=== ASSIGNMENT ===
Your answer should be a single number: how many lines of the material below contain "笙镛以闲".

** Opening EXTRACTED MATERIAL block **

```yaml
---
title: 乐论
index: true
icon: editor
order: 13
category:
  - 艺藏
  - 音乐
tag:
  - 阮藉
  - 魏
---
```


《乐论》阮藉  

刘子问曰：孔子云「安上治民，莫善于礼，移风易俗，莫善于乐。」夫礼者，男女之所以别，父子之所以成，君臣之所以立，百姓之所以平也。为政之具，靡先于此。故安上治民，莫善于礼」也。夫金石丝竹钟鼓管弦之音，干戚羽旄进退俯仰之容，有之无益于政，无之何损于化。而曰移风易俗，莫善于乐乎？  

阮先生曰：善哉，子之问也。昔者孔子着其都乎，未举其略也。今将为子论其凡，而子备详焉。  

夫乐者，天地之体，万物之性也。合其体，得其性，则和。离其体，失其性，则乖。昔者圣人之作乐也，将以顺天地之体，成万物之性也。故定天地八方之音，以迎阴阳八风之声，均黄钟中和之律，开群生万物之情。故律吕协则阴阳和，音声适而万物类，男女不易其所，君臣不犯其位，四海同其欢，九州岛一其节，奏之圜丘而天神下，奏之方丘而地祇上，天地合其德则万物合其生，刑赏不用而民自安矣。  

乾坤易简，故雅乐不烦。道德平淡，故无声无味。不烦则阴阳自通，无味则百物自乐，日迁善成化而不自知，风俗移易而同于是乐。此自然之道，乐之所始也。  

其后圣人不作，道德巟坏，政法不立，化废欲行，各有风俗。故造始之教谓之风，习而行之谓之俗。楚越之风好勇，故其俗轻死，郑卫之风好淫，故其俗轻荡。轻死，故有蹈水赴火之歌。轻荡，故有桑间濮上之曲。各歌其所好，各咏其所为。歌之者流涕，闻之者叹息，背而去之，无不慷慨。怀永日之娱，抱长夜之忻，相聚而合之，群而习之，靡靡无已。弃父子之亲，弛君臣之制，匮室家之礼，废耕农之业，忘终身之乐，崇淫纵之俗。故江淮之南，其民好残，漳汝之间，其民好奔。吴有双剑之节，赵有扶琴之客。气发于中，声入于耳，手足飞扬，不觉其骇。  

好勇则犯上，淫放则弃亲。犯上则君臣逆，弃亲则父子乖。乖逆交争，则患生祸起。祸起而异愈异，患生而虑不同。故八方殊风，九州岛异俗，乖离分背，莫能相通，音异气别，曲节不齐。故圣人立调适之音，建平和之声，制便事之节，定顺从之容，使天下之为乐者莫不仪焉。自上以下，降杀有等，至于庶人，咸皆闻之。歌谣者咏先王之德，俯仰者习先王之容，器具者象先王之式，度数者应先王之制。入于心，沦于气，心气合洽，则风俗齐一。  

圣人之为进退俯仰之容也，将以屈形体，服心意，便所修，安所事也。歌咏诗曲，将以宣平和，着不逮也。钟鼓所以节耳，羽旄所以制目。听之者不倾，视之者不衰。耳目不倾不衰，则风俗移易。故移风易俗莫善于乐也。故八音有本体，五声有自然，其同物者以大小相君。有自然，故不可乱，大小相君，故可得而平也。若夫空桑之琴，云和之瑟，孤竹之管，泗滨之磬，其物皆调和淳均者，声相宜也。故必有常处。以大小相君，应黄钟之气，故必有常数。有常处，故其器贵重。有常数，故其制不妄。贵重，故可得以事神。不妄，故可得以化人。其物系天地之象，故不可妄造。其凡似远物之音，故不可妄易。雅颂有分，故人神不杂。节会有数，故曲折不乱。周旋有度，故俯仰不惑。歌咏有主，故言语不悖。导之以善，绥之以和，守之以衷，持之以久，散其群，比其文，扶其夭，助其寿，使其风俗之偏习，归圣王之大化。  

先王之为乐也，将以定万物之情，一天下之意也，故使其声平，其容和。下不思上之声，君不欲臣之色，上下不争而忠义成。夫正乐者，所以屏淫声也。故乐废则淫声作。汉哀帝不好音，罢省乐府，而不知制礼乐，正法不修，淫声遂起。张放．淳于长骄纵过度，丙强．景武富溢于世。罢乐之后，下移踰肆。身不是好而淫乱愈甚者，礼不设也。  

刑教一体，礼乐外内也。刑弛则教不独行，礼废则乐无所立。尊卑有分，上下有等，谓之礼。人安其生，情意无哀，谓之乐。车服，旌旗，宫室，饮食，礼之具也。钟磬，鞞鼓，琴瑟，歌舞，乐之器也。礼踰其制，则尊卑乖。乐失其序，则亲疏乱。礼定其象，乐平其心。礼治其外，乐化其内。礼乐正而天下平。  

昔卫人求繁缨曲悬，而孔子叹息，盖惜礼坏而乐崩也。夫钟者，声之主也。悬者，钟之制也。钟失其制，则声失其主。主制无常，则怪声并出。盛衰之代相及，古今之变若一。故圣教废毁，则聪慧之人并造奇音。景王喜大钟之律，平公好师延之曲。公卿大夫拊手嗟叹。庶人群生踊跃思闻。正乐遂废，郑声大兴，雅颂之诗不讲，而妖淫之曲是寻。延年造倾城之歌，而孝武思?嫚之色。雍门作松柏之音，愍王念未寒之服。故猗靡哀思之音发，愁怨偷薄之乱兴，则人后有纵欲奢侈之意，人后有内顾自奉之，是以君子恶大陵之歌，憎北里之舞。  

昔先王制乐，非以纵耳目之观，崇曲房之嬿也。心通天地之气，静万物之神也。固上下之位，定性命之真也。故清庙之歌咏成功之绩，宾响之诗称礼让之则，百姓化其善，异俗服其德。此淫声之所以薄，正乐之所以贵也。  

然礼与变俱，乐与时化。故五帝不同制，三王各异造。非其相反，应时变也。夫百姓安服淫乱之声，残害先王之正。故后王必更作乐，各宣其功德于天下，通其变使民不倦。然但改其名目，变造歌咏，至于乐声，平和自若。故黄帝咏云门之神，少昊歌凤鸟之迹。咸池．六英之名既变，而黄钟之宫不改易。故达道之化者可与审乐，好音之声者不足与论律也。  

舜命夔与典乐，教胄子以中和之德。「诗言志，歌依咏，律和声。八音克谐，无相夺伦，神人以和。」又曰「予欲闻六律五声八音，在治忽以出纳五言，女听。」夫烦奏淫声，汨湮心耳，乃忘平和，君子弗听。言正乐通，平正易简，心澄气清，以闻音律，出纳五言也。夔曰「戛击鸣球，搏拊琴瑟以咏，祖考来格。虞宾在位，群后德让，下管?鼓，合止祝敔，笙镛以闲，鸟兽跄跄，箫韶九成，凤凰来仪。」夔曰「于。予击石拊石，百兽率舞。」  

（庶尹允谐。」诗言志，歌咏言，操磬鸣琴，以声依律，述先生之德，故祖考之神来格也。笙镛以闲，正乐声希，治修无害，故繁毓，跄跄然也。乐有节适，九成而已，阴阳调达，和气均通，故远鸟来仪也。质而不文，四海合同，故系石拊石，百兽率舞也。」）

** Closing EXTRACTED MATERIAL block **

=== YOUR SOLUTION ===
2